GENEVA, SWITZERLAND – The World Health Organization (WHO) has announced that China blocked a team of health and disease experts investigating the origins of the COVID-19 pandemic from entering the country, reports say. Despite jointly-agreed upon arrangements having been made prior to the trip, Director-General Tedros Adhanom Ghebreyesus noted that Chinese government representatives informed him that the necessary permissions for the team to enter the country had not yet been approved. Two members of the team had already left from their respective countries when they received the news, Tedros said.
The team was set to travel to Wuhan, the city in China where COVID-19 was first identified in December 2019. WHO officials had been working with Beijing to allow a group of doctors and scientists access to their country in order to study how the virus may have first come to be and how it was possibly transmitted from an unknown animal type to human beings.
Tedros delivered the news of the WHO team’s delay – said to stem from an issue with visas – from entering China during a press conference held in Geneva, but noted that he had been told by Chinese officials that they were “speeding up the internal procedures for the earliest possible deployment.”
“I am very disappointed with this news, given that two members had already begun their journeys and others were not able to travel at the last minute, but had been in contact with senior Chinese officials,” Tedros said. “I have been in contact with senior Chinese officials and I have once again made clear that the mission is a priority for WHO and the international team. We are eager to get the mission underway as soon as possible.”

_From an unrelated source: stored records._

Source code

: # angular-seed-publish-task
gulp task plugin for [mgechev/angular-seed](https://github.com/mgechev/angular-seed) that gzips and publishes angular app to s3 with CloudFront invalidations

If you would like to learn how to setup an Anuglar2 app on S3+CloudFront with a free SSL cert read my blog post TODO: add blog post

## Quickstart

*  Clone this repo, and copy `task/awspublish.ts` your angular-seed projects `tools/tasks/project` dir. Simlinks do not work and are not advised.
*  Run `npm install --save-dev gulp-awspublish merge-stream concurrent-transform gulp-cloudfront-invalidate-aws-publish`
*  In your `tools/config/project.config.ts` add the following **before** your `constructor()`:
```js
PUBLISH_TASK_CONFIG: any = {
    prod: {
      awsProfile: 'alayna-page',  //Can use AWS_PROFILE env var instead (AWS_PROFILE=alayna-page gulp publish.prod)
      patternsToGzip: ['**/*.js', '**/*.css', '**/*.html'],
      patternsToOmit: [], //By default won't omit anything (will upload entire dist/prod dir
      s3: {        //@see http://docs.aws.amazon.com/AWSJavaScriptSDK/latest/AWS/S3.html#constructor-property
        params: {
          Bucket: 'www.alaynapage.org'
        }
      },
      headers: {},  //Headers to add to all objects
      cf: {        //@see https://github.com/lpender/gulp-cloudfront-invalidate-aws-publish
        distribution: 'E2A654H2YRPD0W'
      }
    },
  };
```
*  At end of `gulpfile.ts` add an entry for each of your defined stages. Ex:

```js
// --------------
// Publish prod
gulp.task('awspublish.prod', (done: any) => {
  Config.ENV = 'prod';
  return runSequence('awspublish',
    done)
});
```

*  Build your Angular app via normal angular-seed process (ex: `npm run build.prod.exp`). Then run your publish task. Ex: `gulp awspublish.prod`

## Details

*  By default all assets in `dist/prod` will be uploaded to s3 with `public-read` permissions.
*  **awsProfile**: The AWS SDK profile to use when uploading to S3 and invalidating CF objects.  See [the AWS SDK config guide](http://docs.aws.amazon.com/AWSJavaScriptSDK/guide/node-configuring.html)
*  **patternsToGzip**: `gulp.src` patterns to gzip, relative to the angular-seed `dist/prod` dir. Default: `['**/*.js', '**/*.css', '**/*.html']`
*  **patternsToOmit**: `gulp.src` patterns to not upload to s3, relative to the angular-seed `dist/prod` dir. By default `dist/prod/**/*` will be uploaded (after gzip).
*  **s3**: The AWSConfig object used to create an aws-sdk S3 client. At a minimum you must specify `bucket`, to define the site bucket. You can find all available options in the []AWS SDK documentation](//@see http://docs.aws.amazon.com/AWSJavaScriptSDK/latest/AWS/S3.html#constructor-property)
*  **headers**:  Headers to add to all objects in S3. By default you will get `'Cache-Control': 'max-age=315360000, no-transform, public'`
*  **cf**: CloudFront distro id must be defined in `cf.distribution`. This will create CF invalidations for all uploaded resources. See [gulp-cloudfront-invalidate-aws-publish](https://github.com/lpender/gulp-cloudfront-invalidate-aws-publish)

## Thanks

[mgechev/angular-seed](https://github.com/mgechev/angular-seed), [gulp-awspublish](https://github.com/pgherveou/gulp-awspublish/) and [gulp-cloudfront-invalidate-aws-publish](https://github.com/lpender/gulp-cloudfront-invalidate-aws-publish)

China’s Ministry of Foreign Affairs, Hua Chunying, held a press conference Wednesday, and stated that his country was working to remove any remaining roadblocks preventing the WHO’s visit, and pointed out that the UN organization had been allowed into the country previously.
“In order to ensure that the international expert group that comes to China can work smoothly, it is needed to fulfill the necessary procedures and make relevant specific arrangements,” Hua said. “The two sides are still negotiating about this.”
To date, there have been over 88.2 million recorded cases of COVID-19 worldwide and over 1.9 million deaths, according to Johns Hopkins University.